Why Your Lambda Takes 5 Seconds and How to Fix It
Your AWS Lambda function responds in 40ms when it is warm. But after a few minutes of inactivity, the first request takes over 5 seconds. Ebesoh Adrian breaks down why cold starts happen and the architectural strategies that eliminate the pain.
The 5-Second Surprise
The demo was going perfectly. The app was fast, responsive, clean. Then the interviewer paused for a moment to take notes, came back to the browser, clicked a button — and nothing happened for five seconds.
That was my introduction to the AWS Lambda cold start problem. I had built the backend on serverless functions, which worked brilliantly under continuous load. But when a function went idle, something expensive happened before it could serve the next request.
Understanding that "something expensive" is the first step to fixing it.
What Happens During a Cold Start
AWS Lambda runs your code inside a lightweight execution environment — essentially a containerised Linux sandbox. When a function has not been invoked recently, Lambda has to provision a fresh environment before it can run your code. This provisioning process is the cold start, and it consists of several distinct phases:
Phase 1 — Environment provisioning
AWS allocates compute resources and initialises the execution environment. This is entirely on AWS's side and cannot be directly controlled.
Phase 2 — Runtime initialisation
The Node.js runtime (or Python, Go, etc.) is loaded and started inside the environment.
Phase 3 — Package initialisation
Your deployment package (the ZIP or container image) is downloaded and extracted. This is where bundle size matters enormously.
Phase 4 — Handler module initialisation
Your code outside the handler function runs. This is where database connection pools are established, SDKs are initialised, configuration is loaded, and any startup logic executes.
Phase 5 — Handler execution
Finally, your actual handler function runs and serves the request.
Phases 1 through 4 only happen on a cold start. Phase 5 happens on every invocation. The goal is to minimise the cost of phases 3 and 4 — the parts you control.
A typical breakdown of cold start time for a Node.js Lambda with heavy dependencies:
Phase Approximate Time Environment provisioning 200–400ms (AWS-controlled) Runtime initialisation 50–100ms Package initialisation 500ms–3s (your dependency tree) Handler module initialisation 200ms–2s (your startup code) Total cold start ~1s–5s+
Warm invocations skip to Phase 5 and typically run in 20–200ms.

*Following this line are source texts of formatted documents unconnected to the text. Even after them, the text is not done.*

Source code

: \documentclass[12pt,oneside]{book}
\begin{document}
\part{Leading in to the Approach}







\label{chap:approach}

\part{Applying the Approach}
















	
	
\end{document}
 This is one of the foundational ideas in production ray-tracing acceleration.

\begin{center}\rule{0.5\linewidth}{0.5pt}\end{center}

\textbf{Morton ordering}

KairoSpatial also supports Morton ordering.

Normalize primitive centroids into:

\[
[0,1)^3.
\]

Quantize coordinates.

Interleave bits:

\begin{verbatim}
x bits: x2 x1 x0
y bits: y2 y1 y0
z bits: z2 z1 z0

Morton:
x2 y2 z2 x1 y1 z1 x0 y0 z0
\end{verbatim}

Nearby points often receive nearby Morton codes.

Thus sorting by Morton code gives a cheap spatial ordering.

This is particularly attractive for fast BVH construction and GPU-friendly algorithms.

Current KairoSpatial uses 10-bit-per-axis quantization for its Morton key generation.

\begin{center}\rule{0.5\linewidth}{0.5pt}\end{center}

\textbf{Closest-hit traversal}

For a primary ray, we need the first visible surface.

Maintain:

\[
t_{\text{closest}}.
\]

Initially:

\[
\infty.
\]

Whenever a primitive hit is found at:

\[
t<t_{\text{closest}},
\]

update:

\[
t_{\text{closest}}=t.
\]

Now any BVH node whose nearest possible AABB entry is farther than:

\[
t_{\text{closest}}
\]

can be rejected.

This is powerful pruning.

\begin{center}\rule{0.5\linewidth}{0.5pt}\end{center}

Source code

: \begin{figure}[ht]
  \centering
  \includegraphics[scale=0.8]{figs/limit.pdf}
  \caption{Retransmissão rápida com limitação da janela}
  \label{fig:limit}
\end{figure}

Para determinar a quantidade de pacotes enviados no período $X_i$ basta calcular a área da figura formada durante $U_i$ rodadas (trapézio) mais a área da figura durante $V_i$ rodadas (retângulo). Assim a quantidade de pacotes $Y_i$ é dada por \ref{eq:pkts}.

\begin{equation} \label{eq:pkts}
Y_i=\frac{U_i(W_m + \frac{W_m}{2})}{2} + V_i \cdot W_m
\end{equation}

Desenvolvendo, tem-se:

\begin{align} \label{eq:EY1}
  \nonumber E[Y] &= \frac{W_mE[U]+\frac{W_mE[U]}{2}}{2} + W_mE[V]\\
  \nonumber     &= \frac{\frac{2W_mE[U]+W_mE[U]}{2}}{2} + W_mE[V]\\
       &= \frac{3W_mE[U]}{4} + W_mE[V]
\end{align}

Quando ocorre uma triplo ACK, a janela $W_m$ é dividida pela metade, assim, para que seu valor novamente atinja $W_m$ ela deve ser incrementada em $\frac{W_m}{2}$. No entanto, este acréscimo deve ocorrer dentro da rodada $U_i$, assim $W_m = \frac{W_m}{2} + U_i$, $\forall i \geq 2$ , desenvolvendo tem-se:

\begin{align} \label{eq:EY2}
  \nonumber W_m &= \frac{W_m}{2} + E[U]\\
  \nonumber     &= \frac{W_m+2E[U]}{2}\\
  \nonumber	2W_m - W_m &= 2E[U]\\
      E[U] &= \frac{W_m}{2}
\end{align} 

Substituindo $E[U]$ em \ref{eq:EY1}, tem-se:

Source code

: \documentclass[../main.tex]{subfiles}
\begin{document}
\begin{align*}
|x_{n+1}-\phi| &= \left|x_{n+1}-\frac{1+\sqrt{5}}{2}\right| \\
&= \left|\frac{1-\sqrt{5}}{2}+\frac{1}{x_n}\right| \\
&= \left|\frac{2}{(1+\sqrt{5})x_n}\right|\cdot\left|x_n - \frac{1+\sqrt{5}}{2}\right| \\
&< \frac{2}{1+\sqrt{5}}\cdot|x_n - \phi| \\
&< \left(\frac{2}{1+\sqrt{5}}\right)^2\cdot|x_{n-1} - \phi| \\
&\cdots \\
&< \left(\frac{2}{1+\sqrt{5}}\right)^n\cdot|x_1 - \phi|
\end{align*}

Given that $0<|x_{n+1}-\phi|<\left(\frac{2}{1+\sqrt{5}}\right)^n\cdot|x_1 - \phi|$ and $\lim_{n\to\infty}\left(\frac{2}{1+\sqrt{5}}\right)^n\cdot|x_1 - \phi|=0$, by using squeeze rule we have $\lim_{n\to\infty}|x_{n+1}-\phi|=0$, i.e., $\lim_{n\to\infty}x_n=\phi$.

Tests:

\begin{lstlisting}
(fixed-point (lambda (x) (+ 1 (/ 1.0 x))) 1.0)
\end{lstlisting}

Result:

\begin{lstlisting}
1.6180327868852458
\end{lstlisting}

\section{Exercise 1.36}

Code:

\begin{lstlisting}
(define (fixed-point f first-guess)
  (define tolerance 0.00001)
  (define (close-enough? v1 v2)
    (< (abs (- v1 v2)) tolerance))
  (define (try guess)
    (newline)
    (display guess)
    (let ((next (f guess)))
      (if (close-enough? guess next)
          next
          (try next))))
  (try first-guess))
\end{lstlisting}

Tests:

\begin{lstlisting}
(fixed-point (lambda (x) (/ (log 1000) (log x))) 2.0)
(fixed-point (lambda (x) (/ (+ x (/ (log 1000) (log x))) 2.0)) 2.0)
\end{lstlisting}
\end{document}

Fix 1: Move Initialisation Outside the Handler
This is the highest-leverage change and it is free. Code that runs at the module level (outside your handler function) is executed once during the cold start and then cached for the lifetime of the execution environment. Warm invocations reuse the already-initialised resources.
// ⛔ THE ANTI-PATTERN: Connection is created on EVERY invocation
import { DynamoDBClient } from "@aws-sdk/client-dynamodb";
import { DynamoDBDocumentClient } from "@aws-sdk/lib-dynamodb";
export const handler = async (event: APIGatewayEvent) => {
// ⛔ This creates a new connection pool on every invocation (including warm ones!)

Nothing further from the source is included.